Photos de chantier 2026 : le piège SEO qui plombe votre site
Un carreleur de Nantes m’a montré fin janvier les statistiques de son site : douze secondes de chargement sur mobile pour sa page « réalisations », quarante-trois photos avant/après jamais compressées, et zéro visite venue de Google Images en huit mois. Il pensait que multiplier les clichés de chantier suffisait à prouver son sérieux aux clients. C’est l’inverse qui s’est produit : ces photos de chantier, publiées sans aucune préparation, plombaient son SEO local au lieu de le nourrir.
Le réflexe est pourtant compréhensible. Un artisan termine une rénovation de salle de bain, sort son téléphone, prend la photo, l’envoie directement dans la médiathèque WordPress. Le fichier pèse 4,8 Mo, s’appelle IMG_20260114_162233.jpg et arrive sur le site sans texte alternatif. Multipliez ça par vingt chantiers dans l’année et vous obtenez une bibliothèque d’images qui ralentit chaque page, invisible pour Google et inutile pour convaincre un prospect qui hésite entre trois devis.

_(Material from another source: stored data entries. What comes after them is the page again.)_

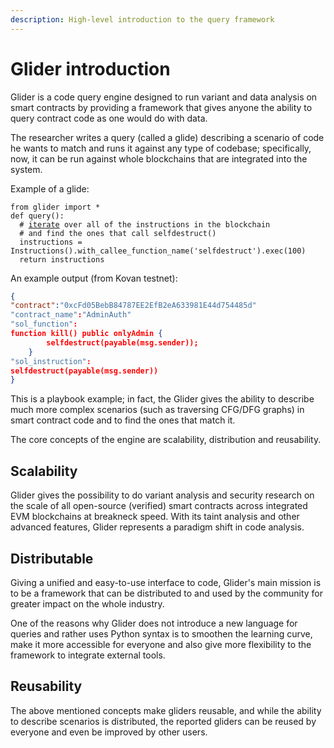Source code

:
 ```yaml
---
description: High-level introduction to the query framework
---
```


# Glider introduction

Glider is a code query engine designed to run variant and data analysis on smart contracts by providing a framework that gives anyone the ability to query contract code as one would do with data.

The researcher writes a query (called a glide) describing a scenario of code he wants to match and runs it against any type of codebase; specifically, now, it can be run against whole blockchains that are integrated into the system.

Example of a glide:

<pre class="language-python"><code class="lang-python">from glider import *
def query():
  # <a data-footnote-ref href="#user-content-fn-1">iterate</a> over all of the instructions in the blockchain
  # and find the ones that call selfdestruct()
  instructions = Instructions().with_callee_function_name('selfdestruct').exec(100)
  return instructions
</code></pre>

An example output (from Kovan testnet):

```json
{
"contract":"0xcFd05BebB84787EE2EfB2eA633981E44d754485d"
"contract_name":"AdminAuth"
"sol_function":
function kill() public onlyAdmin {
        selfdestruct(payable(msg.sender));
    }
"sol_instruction":
selfdestruct(payable(msg.sender))
}
```

This is a playbook example; in fact, the Glider gives the ability to describe much more complex scenarios (such as traversing CFG/DFG graphs) in smart contract code and to find the ones that match it.

The core concepts of the engine are scalability, distribution and reusability.&#x20;

## Scalability

Glider gives the possibility to do variant analysis and security research on the scale of all open-source (verified) smart contracts across integrated EVM blockchains at breakneck speed. With its taint analysis and other advanced features, Glider represents a paradigm shift in code analysis.

## Distributable

Giving a unified and easy-to-use interface to code, Glider's main mission is to be a framework that can be distributed to and used by the community for greater impact on the whole industry.

One of the reasons why Glider does not introduce a new language for queries and rather uses Python syntax is to smoothen the learning curve, make it more accessible for everyone and also give more flexibility to the framework to integrate external tools.

## Reusability

The above mentioned concepts make gliders reusable, and while the ability to describe scenarios is distributed, the reported gliders can be reused by everyone and even be improved by other users.

[^1]:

Le poids des fichiers, premier ennemi silencieux
Un smartphone récent produit des photos entre 3 et 8 Mo selon la définition choisie. Une page de portfolio avec quinze images de ce calibre dépasse facilement les 60 Mo à charger, alors que Google considère qu’une page mobile doit rester sous les 2 Mo pour espérer un bon score Core Web Vitals. L’écart est énorme, et il se paie cash dans le classement local : un site lent perd en moyenne des positions sur les recherches « artisan + ville », précisément celles qui génèrent des appels.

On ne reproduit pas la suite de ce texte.